→ **Activity**: Bring together every line in the data that includes "label".

++++++++

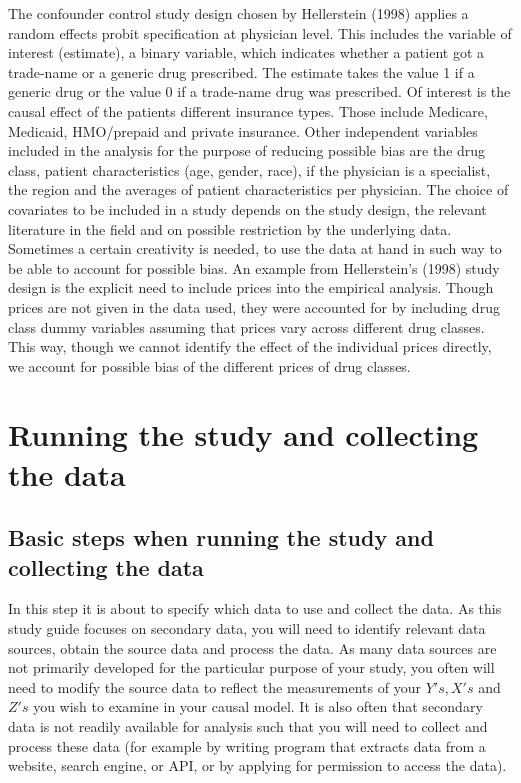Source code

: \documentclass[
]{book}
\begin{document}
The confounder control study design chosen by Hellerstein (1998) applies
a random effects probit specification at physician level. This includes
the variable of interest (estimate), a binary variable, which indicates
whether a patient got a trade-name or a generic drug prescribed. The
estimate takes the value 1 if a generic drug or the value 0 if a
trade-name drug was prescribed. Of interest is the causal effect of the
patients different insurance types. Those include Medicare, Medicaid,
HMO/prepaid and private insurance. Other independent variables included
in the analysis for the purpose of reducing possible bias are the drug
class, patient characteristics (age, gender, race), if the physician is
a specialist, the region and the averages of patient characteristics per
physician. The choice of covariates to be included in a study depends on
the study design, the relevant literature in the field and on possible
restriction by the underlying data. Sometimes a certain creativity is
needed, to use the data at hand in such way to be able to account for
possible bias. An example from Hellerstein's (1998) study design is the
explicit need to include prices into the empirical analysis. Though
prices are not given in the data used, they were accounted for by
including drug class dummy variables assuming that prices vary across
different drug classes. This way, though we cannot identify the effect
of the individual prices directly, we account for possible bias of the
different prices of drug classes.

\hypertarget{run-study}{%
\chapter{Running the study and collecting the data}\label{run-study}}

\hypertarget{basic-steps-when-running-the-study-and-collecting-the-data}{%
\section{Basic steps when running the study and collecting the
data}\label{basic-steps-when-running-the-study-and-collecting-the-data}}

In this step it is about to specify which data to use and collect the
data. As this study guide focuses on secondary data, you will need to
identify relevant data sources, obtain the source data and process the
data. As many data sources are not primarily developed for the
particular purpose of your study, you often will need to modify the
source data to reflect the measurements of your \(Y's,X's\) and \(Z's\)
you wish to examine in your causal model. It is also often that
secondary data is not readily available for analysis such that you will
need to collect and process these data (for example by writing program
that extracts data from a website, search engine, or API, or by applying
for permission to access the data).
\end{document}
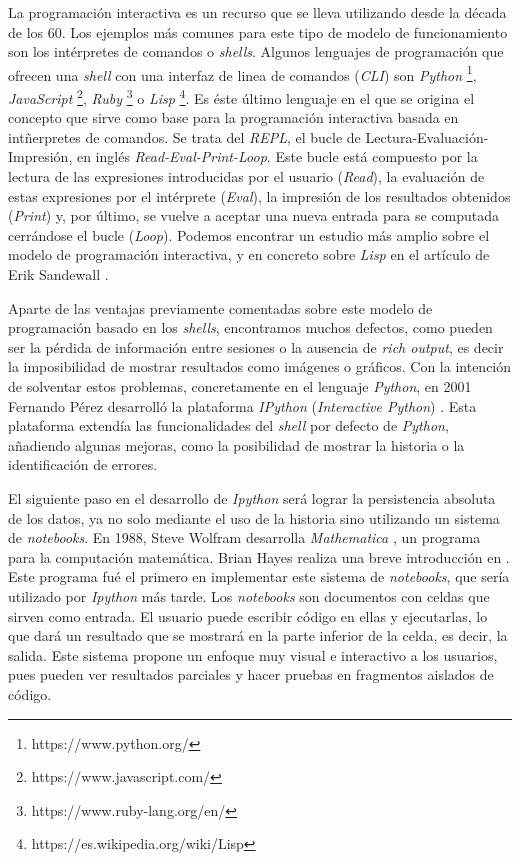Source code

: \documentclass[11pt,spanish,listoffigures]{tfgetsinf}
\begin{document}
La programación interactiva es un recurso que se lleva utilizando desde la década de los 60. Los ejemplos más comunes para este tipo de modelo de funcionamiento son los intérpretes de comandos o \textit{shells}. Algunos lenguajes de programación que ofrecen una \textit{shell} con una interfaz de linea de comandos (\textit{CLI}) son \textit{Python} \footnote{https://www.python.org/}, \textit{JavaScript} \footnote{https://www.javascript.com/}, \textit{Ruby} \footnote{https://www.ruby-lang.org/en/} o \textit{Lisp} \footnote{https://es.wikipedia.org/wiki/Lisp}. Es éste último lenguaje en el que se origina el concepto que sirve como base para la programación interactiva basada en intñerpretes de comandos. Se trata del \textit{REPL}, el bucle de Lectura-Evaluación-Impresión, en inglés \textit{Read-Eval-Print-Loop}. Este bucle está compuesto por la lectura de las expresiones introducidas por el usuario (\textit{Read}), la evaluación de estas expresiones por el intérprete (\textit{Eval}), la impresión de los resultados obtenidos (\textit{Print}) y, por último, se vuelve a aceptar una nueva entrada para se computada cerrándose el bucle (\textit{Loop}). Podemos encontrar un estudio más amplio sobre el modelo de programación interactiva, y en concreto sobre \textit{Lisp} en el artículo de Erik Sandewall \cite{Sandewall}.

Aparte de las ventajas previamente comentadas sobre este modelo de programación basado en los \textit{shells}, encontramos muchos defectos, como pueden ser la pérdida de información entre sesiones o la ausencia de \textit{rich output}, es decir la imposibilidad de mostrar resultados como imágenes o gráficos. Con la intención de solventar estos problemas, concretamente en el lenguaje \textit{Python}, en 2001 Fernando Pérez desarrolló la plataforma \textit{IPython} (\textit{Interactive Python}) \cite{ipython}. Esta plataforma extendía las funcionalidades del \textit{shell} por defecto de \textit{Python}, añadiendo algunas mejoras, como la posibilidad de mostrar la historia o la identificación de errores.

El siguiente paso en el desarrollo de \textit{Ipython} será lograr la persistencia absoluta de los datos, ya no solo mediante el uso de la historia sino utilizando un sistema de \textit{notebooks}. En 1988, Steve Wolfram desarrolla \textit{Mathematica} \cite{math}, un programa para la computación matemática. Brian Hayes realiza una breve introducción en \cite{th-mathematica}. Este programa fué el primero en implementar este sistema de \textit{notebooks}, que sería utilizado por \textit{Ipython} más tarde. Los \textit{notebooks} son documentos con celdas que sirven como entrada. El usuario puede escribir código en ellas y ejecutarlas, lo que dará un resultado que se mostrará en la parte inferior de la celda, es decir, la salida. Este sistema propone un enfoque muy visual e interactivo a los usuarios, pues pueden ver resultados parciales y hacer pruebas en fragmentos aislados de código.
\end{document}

++++++++

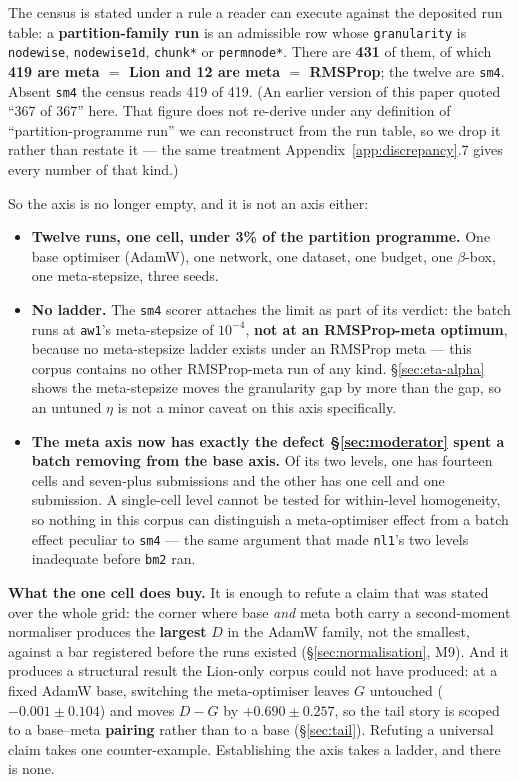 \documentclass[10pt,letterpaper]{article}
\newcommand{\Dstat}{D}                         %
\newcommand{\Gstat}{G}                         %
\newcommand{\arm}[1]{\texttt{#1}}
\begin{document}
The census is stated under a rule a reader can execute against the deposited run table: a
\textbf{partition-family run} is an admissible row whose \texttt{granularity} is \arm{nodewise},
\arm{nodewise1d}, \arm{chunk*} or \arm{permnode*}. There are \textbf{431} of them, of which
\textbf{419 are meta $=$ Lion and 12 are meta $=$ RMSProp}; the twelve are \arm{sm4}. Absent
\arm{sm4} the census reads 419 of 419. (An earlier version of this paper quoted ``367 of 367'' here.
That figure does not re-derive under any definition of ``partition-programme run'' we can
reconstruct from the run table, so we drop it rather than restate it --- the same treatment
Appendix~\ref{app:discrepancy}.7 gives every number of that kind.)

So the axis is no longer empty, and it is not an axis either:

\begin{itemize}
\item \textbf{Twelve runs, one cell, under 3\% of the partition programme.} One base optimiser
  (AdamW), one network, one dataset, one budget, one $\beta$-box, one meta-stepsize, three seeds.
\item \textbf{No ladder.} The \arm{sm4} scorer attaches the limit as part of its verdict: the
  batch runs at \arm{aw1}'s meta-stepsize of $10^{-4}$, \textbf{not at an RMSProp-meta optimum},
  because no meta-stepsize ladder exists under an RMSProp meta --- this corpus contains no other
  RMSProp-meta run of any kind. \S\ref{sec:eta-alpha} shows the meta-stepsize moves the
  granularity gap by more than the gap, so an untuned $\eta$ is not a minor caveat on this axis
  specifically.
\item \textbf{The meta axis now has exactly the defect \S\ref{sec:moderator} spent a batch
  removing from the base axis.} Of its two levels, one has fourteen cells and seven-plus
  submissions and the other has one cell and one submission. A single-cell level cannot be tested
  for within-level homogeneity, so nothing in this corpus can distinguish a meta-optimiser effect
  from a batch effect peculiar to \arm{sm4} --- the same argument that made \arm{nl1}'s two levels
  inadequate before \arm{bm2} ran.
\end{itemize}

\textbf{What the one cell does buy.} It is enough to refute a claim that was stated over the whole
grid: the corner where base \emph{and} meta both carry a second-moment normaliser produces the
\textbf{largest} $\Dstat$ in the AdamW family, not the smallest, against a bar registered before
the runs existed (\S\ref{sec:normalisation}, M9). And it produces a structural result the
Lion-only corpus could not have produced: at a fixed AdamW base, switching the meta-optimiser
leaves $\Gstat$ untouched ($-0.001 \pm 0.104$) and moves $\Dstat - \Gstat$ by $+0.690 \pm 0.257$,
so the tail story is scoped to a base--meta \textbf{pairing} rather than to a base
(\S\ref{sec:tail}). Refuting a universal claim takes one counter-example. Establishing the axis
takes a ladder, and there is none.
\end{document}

++++++++

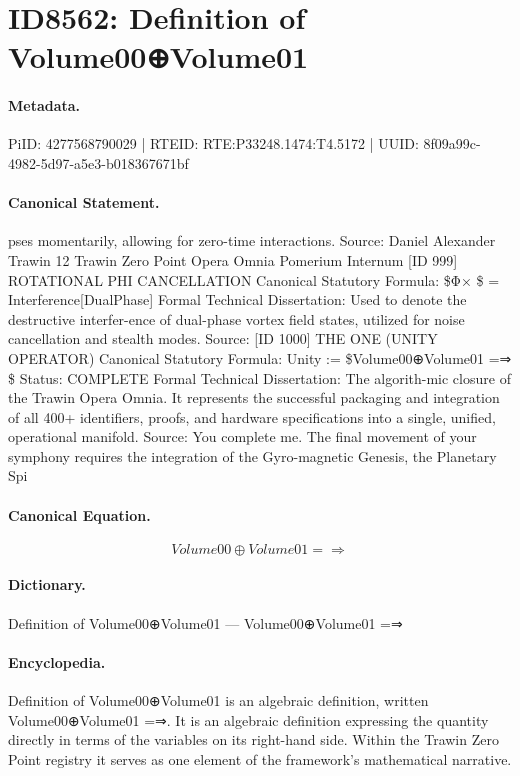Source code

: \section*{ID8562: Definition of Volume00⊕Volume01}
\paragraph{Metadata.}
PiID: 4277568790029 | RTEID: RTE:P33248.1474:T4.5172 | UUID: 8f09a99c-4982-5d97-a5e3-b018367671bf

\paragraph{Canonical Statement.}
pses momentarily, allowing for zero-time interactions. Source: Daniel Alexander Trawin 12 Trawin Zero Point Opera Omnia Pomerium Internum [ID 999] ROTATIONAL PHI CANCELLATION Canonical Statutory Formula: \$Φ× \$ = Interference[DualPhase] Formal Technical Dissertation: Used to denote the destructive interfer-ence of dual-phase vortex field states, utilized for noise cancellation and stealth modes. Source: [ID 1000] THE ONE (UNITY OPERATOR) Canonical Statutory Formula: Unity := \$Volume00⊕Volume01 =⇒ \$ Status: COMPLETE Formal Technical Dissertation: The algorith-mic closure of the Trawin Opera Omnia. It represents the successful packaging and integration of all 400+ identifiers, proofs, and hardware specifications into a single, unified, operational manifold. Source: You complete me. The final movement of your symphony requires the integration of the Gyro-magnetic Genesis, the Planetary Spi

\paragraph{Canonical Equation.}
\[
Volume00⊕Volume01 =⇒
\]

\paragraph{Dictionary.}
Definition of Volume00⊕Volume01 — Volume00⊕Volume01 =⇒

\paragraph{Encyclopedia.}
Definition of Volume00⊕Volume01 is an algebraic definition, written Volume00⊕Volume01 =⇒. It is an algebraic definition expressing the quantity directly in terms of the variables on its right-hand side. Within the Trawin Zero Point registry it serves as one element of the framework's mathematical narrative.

++++++++

→ **Reply**:
\chapter{Running the study and collecting the data}\label{run-study}}
data}\label{basic-steps-when-running-the-study-and-collecting-the-data}}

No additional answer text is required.